Mas percebemos uma diferença. Ao invés do
típico jazz soando no fundo, dessa vez temos ópera.
A primeira cena também é uma surpresa. Primeiro
porque mostra uma quadra de tênis, enquanto esportes
nunca foram tema em seus filmes. Segundo, porque tem um
narrador. Terceiro, porque a tomada é feita em câmera
lenta.
Nesta cena aparece uma bola de tênis que pega na rede
de raspão e gera aquela expectativa de se ela chegará
ao outro lado ou não. É quando o narrador
apresenta a idéia central do filme: bem ou mal, a
nossa vida é definida pela sorte, pelo acaso, sendo
isso que determinará se chegaremos do outro lado,
ao nos depararmos com obstáculos, ou não.

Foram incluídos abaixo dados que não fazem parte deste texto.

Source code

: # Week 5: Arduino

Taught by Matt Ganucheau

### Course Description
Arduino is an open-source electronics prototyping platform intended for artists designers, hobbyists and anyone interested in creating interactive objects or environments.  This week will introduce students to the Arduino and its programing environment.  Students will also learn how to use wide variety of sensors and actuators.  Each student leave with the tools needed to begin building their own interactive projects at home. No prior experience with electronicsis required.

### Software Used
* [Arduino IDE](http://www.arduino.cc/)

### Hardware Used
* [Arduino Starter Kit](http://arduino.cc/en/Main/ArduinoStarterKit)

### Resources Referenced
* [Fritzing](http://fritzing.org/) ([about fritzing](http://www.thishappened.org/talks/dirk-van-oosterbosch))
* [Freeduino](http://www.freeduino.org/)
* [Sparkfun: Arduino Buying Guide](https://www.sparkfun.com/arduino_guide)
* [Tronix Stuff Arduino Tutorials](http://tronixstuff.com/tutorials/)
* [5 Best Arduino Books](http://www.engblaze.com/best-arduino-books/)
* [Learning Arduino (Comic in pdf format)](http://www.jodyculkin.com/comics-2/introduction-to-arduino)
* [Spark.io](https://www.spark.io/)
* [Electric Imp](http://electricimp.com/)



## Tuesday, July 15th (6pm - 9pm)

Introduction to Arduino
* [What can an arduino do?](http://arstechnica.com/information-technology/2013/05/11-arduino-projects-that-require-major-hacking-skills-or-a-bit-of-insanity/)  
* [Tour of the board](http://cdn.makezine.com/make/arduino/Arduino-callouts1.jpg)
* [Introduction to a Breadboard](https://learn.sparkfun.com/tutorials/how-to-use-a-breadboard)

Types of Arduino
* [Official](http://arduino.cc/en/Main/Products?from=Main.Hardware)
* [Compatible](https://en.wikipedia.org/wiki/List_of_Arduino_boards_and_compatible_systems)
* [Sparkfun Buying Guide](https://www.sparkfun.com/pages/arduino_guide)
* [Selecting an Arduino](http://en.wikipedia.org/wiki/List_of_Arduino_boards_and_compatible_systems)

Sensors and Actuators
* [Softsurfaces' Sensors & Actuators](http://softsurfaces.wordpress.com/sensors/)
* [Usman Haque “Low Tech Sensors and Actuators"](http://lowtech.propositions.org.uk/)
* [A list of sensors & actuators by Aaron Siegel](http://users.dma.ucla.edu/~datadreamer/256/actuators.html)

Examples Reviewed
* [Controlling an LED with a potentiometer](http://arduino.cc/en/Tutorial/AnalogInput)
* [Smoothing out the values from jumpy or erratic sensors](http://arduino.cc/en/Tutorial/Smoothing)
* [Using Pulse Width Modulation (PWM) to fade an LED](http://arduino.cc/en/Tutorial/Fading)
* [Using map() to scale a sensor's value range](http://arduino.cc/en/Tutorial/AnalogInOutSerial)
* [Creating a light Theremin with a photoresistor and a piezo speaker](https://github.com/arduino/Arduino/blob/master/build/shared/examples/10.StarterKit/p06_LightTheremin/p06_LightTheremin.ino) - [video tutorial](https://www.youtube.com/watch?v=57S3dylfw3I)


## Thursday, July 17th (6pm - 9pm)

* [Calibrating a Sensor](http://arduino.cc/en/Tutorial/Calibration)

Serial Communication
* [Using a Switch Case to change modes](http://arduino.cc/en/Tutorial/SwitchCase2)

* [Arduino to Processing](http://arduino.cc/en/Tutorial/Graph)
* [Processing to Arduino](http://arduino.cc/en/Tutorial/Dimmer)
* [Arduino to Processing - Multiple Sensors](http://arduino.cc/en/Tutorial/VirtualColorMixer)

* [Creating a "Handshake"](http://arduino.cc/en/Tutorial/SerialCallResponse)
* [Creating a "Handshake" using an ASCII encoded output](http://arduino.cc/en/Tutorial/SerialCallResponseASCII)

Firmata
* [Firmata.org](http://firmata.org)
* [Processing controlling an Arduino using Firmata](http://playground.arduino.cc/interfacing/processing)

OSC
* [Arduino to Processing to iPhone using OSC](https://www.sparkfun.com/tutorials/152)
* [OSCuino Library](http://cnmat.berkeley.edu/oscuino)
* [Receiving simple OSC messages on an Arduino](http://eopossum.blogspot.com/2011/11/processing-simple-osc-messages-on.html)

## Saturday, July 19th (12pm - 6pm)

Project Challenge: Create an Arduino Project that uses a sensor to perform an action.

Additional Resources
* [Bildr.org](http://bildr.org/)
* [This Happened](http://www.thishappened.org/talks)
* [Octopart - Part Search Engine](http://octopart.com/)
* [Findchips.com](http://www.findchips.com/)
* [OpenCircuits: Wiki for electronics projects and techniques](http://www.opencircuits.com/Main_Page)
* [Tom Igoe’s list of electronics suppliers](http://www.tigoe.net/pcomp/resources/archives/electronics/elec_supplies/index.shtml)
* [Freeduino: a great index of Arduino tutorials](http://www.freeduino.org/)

Logo se percebe o equívoco cometido pela distribuidora
do filme no Brasil, ao lançá-lo com o título
Ponto Final. Do original, Match Point (ponto
decisivo) para ponto final há uma diferença
sutil na tradução, se colocada em relação
à história do filme ou ao esporte tênis.
Ponto Final, por mais que seja um nome forte, é um
recurso de pontuação e como tal causa uma
impressão de acabamento, fechamento. Enquanto ponto
decisivo diz respeito a um momento efêmero que foge
ao controle daqueles envolvidos e cede espaço ao
acaso. O que deixa em aberto.
O
enredo é o seguinte: Chris (Jonathan Rhys Meyers)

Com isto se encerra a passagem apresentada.